3 Teilnahme am Unterricht

    3.1 Teilnahmepflicht

    Jede Schülerin und jeder Schüler ist zur regelmäßigen und pünktlichen Teilnahme an allen für ihn verbindlichen sowie von ihm freiwillig besuchten (z. B. Arbeitsgemeinschaften) Schulveranstaltungen verpflichtet.

    3.2 Verhinderung der Teilnahme

    a) Ist ein/e Schüler/in aus zwingenden, unvorhersehbaren Gründen am Schulbesuch verhindert, so ist dafür am Tage der Rückkehr zum Unterricht eine begründete schriftliche Entschuldigung vorzulegen. Dies gilt auch für eine kurzfristige, z. B. stundenweise Verhinderung.

    b) Am ersten Tag der Verhinderung ist der Grund und die voraussichtliche Dauer der Verhinderung vor der ersten Schulstunde fernmündlich dem Sekretariat mitzuteilen.
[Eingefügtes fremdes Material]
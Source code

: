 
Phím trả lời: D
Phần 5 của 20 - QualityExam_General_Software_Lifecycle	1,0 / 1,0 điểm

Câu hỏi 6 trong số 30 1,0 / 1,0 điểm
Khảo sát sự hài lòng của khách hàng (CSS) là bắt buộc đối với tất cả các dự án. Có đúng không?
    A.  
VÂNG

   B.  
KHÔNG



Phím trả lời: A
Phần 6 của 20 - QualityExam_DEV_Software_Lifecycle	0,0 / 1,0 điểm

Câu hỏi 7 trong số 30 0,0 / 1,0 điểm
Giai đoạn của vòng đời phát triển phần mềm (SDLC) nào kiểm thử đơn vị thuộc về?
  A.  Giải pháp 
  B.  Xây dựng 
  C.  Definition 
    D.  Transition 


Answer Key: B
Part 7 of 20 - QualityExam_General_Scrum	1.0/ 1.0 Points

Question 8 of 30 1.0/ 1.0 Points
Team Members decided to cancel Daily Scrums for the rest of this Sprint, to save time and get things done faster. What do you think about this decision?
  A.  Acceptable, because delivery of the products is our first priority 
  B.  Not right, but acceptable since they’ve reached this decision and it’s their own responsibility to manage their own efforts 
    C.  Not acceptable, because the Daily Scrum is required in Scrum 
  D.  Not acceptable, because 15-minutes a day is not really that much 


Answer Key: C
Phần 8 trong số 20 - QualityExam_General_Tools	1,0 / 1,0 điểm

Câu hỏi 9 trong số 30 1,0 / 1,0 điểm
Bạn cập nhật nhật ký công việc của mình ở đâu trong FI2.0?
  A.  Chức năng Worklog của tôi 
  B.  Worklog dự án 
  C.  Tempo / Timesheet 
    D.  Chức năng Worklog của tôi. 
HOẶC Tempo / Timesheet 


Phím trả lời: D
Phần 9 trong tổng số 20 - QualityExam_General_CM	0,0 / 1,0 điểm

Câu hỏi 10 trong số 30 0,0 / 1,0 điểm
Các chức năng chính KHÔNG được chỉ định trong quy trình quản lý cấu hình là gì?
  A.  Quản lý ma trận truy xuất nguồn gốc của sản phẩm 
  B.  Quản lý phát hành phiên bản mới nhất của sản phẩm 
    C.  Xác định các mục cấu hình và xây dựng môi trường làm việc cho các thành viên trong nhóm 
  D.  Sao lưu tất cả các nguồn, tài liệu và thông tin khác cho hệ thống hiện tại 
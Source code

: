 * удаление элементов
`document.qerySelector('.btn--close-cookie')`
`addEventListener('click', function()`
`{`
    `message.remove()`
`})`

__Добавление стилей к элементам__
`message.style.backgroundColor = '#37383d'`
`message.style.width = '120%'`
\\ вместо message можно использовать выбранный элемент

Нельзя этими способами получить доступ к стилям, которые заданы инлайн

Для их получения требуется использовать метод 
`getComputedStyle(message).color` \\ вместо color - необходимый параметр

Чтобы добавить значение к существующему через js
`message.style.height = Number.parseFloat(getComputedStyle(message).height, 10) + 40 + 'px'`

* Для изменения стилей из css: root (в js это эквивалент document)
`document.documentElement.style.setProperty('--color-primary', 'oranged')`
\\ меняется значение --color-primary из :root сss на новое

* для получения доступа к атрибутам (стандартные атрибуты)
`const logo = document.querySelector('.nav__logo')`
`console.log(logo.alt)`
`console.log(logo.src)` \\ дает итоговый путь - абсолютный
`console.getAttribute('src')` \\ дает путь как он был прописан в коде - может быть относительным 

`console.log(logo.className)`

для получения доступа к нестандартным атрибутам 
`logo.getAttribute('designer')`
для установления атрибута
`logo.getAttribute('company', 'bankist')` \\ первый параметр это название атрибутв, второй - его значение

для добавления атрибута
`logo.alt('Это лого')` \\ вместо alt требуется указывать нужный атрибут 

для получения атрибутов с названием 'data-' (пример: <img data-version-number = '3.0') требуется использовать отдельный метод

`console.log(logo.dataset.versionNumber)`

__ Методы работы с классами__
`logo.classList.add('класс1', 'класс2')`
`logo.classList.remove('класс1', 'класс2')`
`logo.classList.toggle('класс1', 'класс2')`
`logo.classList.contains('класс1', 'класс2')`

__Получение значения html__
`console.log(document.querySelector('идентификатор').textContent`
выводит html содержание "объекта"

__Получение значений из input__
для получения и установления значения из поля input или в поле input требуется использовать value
    c) Einer (fern-)mündlichen Entschuldigung am ersten Fehltag ist innerhalb von drei Schul-/ Unterrichtstagen eine schriftliche Entschuldigung nachzureichen, die der/dem Klassenlehrer/in vorgelegt wird.

    d) Zur Entschuldigung sind bei minderjährigen Schülerinnen und Schülern die Erziehungsberechtigten verpflichtet. Volljährige Schülerinnen und Schüler können sich selbst entschuldigen.

    e) In den Jahrgangsstufen 1 und 2 gibt die/der Schüler/in die eigenen Fehlzeiten selbstverantwortlich in DATO ein. Die ausgedruckte Entschuldigung legt sie/er allen Fachlehrer/innen vor, an deren Unterricht sie/er nicht teilgenommen hat. Diese bestätigen ihre Kenntnisnahme durch Abzeichnen auf dem Ausdruck. Die/Der Schüler/in verwahrt alle vollständig ausgefüllten Ausdrucke zumindest bis zum Ende des laufenden Kurshalbjahres. Fehlt ein/e Schüler/in bei einer Klausur bzw. GFS, legt diese/r der betroffenen Lehrkraft den o.g. DATO-Ausdruck vor und händigt ihr zudem die ärztliche Bescheinigung über die Schulbesuchsverhinderung am Prüfungstag aus. Damit gilt sie/er als entschuldigt fehlend.

    f) Bei einer Verhinderungsdauer von mehr als zehn Tagen kann die/der Klassenlehrer/in oder Tutor/in ein ärztliches Zeugnis verlangen.

    g) Lassen häufige Verhinderungen Zweifel an der gesundheitlichen Belastbarkeit der Schülerin oder des Schülers aufkommen, kann die Schulleiterin bzw. der Schulleiter ein ärztliches oder amtsärztliches Zeugnis verlangen.

    h) Erkrankt ein/e Schüler/in während der Unterrichtszeit, meldet sie/er sich bei der Lehrerin oder dem Lehrer der laufenden oder folgenden Stunde mit dem im Sekretariat erhältlichen Abmeldezettel ab.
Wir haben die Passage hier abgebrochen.